Oh hombre, imita a la tierra; produce fruto igual que
ella, no sea que parezcas peor que ella, que es un ser inanimado. La tierra
produce unos frutos de los que ella no ha de gozar, sino que están destinados a
su provecho. En cambio, los frutos de beneficencia que tú produces los
recolectas en provecho propio, ya que la recompensa de las buenas obras
revierte el beneficio de los que las hacen. Cuando das al necesitado, lo que le
das se convierte en algo tuyo y se te devuelve acrecentado. Del mismo modo que
el grano de trigo, al caer en tierra, cede en provecho del que lo ha sembrado, así
también el pan que tú das al pobre te proporcionará en el futuro una ganancia
no pequeña. Procura, pues, que el fin de tus trabajos sea el comienzo de la
siembra celestial: Sembrad para vosotros mismos en justicia, dice la Escritura.
Tus riquezas tendrás que dejarlas aquí, lo quieras o
no; por el contrario, la gloria que hayas adquirido con tus buenas obras la llevarás
hasta el Señor, cuando, rodeado de los elegidos, ante el juez universal, todos proclamarán
tu generosidad, tu largueza y tus beneficios, atribuyéndote todos los
apelativos de tu humanidad y benignidad. ¿Es que no ves cómo muchos dilapidan
su dinero en los teatros, en los juegos atléticos, en las pantomimas, en las
luchas entre hombres y fieras, cuyo solo espectáculo repugna, y todo por una
gloria momentánea, por el estrépito y aplauso del pueblo?

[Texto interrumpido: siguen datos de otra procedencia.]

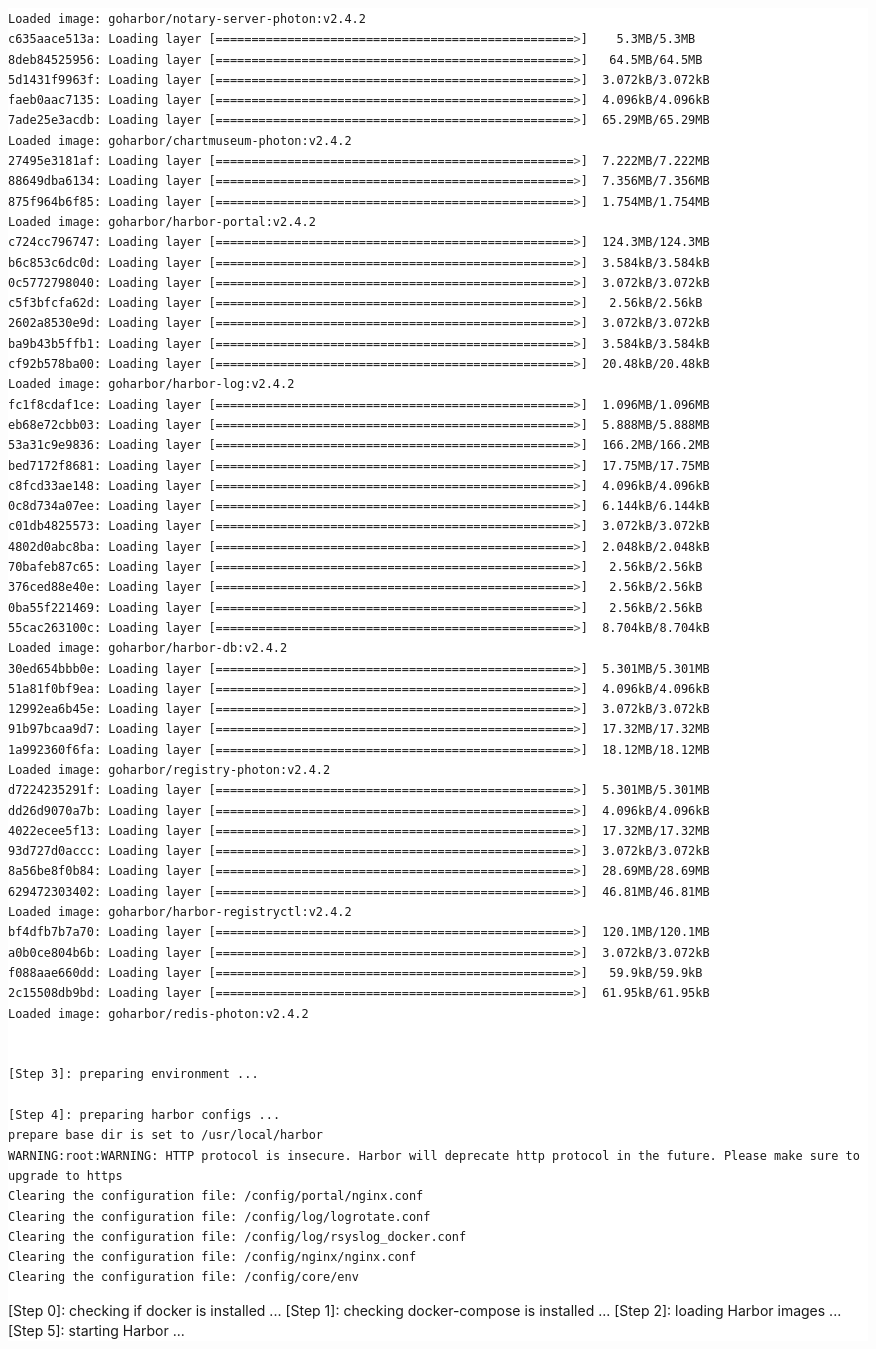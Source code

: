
 ```bash
Loaded image: goharbor/notary-server-photon:v2.4.2
c635aace513a: Loading layer [==================================================>]    5.3MB/5.3MB
8deb84525956: Loading layer [==================================================>]   64.5MB/64.5MB
5d1431f9963f: Loading layer [==================================================>]  3.072kB/3.072kB
faeb0aac7135: Loading layer [==================================================>]  4.096kB/4.096kB
7ade25e3acdb: Loading layer [==================================================>]  65.29MB/65.29MB
Loaded image: goharbor/chartmuseum-photon:v2.4.2
27495e3181af: Loading layer [==================================================>]  7.222MB/7.222MB
88649dba6134: Loading layer [==================================================>]  7.356MB/7.356MB
875f964b6f85: Loading layer [==================================================>]  1.754MB/1.754MB
Loaded image: goharbor/harbor-portal:v2.4.2
c724cc796747: Loading layer [==================================================>]  124.3MB/124.3MB
b6c853c6dc0d: Loading layer [==================================================>]  3.584kB/3.584kB
0c5772798040: Loading layer [==================================================>]  3.072kB/3.072kB
c5f3bfcfa62d: Loading layer [==================================================>]   2.56kB/2.56kB
2602a8530e9d: Loading layer [==================================================>]  3.072kB/3.072kB
ba9b43b5ffb1: Loading layer [==================================================>]  3.584kB/3.584kB
cf92b578ba00: Loading layer [==================================================>]  20.48kB/20.48kB
Loaded image: goharbor/harbor-log:v2.4.2
fc1f8cdaf1ce: Loading layer [==================================================>]  1.096MB/1.096MB
eb68e72cbb03: Loading layer [==================================================>]  5.888MB/5.888MB
53a31c9e9836: Loading layer [==================================================>]  166.2MB/166.2MB
bed7172f8681: Loading layer [==================================================>]  17.75MB/17.75MB
c8fcd33ae148: Loading layer [==================================================>]  4.096kB/4.096kB
0c8d734a07ee: Loading layer [==================================================>]  6.144kB/6.144kB
c01db4825573: Loading layer [==================================================>]  3.072kB/3.072kB
4802d0abc8ba: Loading layer [==================================================>]  2.048kB/2.048kB
70bafeb87c65: Loading layer [==================================================>]   2.56kB/2.56kB
376ced88e40e: Loading layer [==================================================>]   2.56kB/2.56kB
0ba55f221469: Loading layer [==================================================>]   2.56kB/2.56kB
55cac263100c: Loading layer [==================================================>]  8.704kB/8.704kB
Loaded image: goharbor/harbor-db:v2.4.2
30ed654bbb0e: Loading layer [==================================================>]  5.301MB/5.301MB
51a81f0bf9ea: Loading layer [==================================================>]  4.096kB/4.096kB
12992ea6b45e: Loading layer [==================================================>]  3.072kB/3.072kB
91b97bcaa9d7: Loading layer [==================================================>]  17.32MB/17.32MB
1a992360f6fa: Loading layer [==================================================>]  18.12MB/18.12MB
Loaded image: goharbor/registry-photon:v2.4.2
d7224235291f: Loading layer [==================================================>]  5.301MB/5.301MB
dd26d9070a7b: Loading layer [==================================================>]  4.096kB/4.096kB
4022ecee5f13: Loading layer [==================================================>]  17.32MB/17.32MB
93d727d0accc: Loading layer [==================================================>]  3.072kB/3.072kB
8a56be8f0b84: Loading layer [==================================================>]  28.69MB/28.69MB
629472303402: Loading layer [==================================================>]  46.81MB/46.81MB
Loaded image: goharbor/harbor-registryctl:v2.4.2
bf4dfb7b7a70: Loading layer [==================================================>]  120.1MB/120.1MB
a0b0ce804b6b: Loading layer [==================================================>]  3.072kB/3.072kB
f088aae660dd: Loading layer [==================================================>]   59.9kB/59.9kB
2c15508db9bd: Loading layer [==================================================>]  61.95kB/61.95kB
Loaded image: goharbor/redis-photon:v2.4.2


[Step 3]: preparing environment ...

[Step 4]: preparing harbor configs ...
prepare base dir is set to /usr/local/harbor
WARNING:root:WARNING: HTTP protocol is insecure. Harbor will deprecate http protocol in the future. Please make sure to upgrade to https
Clearing the configuration file: /config/portal/nginx.conf
Clearing the configuration file: /config/log/logrotate.conf
Clearing the configuration file: /config/log/rsyslog_docker.conf
Clearing the configuration file: /config/nginx/nginx.conf
Clearing the configuration file: /config/core/env
```

[Step 0]: checking if docker is installed ...
[Step 1]: checking docker-compose is installed ...
[Step 2]: loading Harbor images ...
[Step 5]: starting Harbor ...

Y tú, ¿serás avaro, tratándose de gastar en algo en
algo que ha de redundar en tanta gloria para ti? Recibirás la aprobación del
mismo Dios, los ángeles te albarán, todos los hombres que existen desde el
origen del mundo te proclamarán bienaventurado; en recompensa por haber administrado
rectamente unos bienes corruptibles, recibirás la gloria eterna, la corona de
justicia, el reino de los cielos. Y todo esto tiene sin cuidado, y por el afán de
los bienes presentes menosprecias aquellos bienes que son el objeto de nuestra
esperanza. Ea, pues, reparte tus riquezas según convenga, sé liberal y espléndido
en dar a los pobres. Ojalá pueda decirse también de ti: Reparte limosna a los
pobres, su caridad es constante.
Deberías estar agradecido, contento y feliz por el
honor que se te ha concedido, al no ser tú quien ha de importunar a la puerta
de los demás, sino los demás quienes acuden a la tuya. Y en cambio te retraes y
te haces casi inaccesible, rehúyes el encuentro con los demás, para no verte
obligado a soltar ni una pequeña dádiva. Sólo sabes decir: No tengo nada que
dar, soy pobre. En verdad eres pobre y privado de todo bien: pobre en amor,
pobre en humanidad, pobre en confianza en Dios, pobre en esperanza eterna.